Assignment: Restate word for word the lines in the listing below, starting at the line containing "Endpoints do not require authorization." and ending at the line containing "to ensure the agents", both included; leave out the rest.

'''

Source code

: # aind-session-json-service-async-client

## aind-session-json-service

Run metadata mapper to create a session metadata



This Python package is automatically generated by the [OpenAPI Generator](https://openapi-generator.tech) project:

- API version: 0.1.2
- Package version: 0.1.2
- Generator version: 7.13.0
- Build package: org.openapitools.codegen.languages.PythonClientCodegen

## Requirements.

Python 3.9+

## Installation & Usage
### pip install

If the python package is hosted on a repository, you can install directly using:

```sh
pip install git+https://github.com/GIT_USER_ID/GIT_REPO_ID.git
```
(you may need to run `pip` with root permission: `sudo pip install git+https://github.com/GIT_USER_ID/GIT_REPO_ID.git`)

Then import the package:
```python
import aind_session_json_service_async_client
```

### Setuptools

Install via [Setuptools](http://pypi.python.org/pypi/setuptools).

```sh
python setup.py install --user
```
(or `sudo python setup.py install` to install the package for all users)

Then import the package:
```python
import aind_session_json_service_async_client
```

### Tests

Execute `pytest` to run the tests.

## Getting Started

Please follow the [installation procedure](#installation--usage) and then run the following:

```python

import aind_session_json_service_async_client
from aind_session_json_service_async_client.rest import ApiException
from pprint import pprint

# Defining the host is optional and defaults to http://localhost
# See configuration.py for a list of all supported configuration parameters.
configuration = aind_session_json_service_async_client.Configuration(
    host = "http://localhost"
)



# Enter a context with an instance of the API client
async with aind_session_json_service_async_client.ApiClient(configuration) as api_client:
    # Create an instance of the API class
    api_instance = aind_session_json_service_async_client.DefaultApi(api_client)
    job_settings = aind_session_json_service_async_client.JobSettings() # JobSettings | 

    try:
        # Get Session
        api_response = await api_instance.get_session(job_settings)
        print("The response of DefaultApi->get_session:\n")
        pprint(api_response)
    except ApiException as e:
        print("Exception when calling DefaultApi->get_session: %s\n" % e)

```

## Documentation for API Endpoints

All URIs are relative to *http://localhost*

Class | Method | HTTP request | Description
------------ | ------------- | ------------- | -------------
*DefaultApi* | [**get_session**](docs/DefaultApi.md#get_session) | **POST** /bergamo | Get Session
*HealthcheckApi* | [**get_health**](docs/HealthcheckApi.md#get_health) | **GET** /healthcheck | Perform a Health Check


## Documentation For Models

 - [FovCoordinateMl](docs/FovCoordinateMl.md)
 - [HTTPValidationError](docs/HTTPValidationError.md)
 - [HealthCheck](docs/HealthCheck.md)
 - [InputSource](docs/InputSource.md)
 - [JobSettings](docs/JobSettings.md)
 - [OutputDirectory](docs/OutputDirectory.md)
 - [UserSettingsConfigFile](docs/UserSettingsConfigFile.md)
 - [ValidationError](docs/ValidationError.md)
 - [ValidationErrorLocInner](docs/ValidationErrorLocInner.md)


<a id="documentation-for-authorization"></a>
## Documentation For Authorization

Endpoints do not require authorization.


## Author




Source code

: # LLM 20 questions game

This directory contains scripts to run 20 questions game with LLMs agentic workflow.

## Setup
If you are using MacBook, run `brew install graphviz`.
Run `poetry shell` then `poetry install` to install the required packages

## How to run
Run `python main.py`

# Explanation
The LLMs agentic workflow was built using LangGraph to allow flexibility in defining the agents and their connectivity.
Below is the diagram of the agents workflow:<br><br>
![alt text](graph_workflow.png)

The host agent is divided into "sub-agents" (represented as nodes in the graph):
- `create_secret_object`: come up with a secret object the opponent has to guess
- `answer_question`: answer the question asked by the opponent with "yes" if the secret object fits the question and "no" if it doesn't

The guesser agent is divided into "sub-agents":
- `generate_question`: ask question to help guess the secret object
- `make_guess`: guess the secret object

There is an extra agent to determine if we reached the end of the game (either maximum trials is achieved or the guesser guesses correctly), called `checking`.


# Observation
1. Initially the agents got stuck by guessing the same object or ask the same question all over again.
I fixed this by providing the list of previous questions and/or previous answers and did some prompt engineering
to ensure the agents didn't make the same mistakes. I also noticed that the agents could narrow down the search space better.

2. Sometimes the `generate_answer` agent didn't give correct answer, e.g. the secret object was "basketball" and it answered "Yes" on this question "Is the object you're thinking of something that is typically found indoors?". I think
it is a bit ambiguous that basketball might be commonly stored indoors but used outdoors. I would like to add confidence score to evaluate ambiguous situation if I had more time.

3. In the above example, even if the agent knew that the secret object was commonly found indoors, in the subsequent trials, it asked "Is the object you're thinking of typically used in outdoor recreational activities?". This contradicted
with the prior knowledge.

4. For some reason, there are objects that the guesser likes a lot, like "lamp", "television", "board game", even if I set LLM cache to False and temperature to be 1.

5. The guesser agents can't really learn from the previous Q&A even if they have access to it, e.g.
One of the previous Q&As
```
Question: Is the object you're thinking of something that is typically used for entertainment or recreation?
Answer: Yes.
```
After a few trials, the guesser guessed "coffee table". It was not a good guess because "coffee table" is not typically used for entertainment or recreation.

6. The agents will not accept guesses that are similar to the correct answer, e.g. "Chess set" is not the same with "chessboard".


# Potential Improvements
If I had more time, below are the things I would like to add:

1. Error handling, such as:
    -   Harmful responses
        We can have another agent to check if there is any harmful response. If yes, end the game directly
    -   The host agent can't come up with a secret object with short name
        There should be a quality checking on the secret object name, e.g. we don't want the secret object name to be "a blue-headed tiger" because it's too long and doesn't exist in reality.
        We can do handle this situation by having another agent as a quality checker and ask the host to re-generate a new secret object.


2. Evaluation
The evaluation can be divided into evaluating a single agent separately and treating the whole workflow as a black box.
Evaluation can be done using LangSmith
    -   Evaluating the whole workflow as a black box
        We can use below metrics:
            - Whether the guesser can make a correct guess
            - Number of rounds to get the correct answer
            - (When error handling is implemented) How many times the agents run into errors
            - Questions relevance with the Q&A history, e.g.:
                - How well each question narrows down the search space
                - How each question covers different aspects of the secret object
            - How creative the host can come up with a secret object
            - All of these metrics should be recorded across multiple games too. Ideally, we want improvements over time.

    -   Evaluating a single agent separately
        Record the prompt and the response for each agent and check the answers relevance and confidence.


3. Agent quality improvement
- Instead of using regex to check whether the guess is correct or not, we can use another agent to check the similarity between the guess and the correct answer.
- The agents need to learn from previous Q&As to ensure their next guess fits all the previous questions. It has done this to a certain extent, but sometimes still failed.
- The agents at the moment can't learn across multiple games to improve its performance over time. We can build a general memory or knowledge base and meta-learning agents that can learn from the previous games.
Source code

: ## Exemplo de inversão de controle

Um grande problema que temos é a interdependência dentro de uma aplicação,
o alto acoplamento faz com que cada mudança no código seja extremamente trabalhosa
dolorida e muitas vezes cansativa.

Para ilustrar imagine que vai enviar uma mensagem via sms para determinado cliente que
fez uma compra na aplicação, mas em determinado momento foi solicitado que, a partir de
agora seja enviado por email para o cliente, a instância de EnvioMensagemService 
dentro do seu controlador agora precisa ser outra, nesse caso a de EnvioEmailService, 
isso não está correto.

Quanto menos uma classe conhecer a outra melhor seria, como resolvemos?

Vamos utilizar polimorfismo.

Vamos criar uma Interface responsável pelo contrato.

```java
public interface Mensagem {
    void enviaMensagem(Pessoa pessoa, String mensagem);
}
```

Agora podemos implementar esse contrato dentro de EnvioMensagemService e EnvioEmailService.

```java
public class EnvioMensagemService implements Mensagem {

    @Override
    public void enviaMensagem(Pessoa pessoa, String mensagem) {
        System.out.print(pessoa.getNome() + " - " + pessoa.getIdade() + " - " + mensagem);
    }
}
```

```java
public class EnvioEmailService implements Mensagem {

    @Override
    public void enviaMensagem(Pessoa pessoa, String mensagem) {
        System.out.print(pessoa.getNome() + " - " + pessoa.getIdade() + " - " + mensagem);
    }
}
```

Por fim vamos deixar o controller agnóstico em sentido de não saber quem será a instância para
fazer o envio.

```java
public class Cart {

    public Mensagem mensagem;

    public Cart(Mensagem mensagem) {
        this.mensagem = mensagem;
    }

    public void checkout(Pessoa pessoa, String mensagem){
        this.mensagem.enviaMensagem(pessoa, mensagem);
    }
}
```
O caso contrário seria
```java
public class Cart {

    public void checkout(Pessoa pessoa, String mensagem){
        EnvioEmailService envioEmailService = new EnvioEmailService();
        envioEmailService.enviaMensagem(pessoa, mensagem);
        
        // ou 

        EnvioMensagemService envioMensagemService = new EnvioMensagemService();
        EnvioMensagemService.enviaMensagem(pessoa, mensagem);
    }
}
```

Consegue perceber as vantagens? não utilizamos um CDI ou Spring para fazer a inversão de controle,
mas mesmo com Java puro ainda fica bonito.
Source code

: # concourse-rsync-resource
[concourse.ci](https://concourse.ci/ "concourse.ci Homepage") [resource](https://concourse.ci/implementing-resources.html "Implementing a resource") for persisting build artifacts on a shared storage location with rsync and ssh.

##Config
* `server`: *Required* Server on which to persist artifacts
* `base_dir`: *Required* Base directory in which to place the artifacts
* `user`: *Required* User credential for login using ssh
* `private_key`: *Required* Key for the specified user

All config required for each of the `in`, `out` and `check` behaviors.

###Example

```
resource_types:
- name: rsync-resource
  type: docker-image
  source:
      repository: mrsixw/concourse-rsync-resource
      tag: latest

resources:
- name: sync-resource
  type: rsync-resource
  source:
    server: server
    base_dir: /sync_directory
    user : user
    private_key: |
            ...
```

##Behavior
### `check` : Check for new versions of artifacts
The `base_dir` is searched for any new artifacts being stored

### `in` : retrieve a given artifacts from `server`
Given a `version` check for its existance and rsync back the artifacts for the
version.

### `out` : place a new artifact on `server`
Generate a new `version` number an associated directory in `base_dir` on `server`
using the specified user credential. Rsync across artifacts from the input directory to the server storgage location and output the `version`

'''

Task response:
Endpoints do not require authorization.


## Author




Source code

: # LLM 20 questions game

This directory contains scripts to run 20 questions game with LLMs agentic workflow.

## Setup
If you are using MacBook, run `brew install graphviz`.
Run `poetry shell` then `poetry install` to install the required packages

## How to run
Run `python main.py`

# Explanation
The LLMs agentic workflow was built using LangGraph to allow flexibility in defining the agents and their connectivity.
Below is the diagram of the agents workflow:<br><br>
![alt text](graph_workflow.png)

The host agent is divided into "sub-agents" (represented as nodes in the graph):
- `create_secret_object`: come up with a secret object the opponent has to guess
- `answer_question`: answer the question asked by the opponent with "yes" if the secret object fits the question and "no" if it doesn't

The guesser agent is divided into "sub-agents":
- `generate_question`: ask question to help guess the secret object
- `make_guess`: guess the secret object

There is an extra agent to determine if we reached the end of the game (either maximum trials is achieved or the guesser guesses correctly), called `checking`.


# Observation
1. Initially the agents got stuck by guessing the same object or ask the same question all over again.
I fixed this by providing the list of previous questions and/or previous answers and did some prompt engineering
to ensure the agents didn't make the same mistakes. I also noticed that the agents could narrow down the search space better.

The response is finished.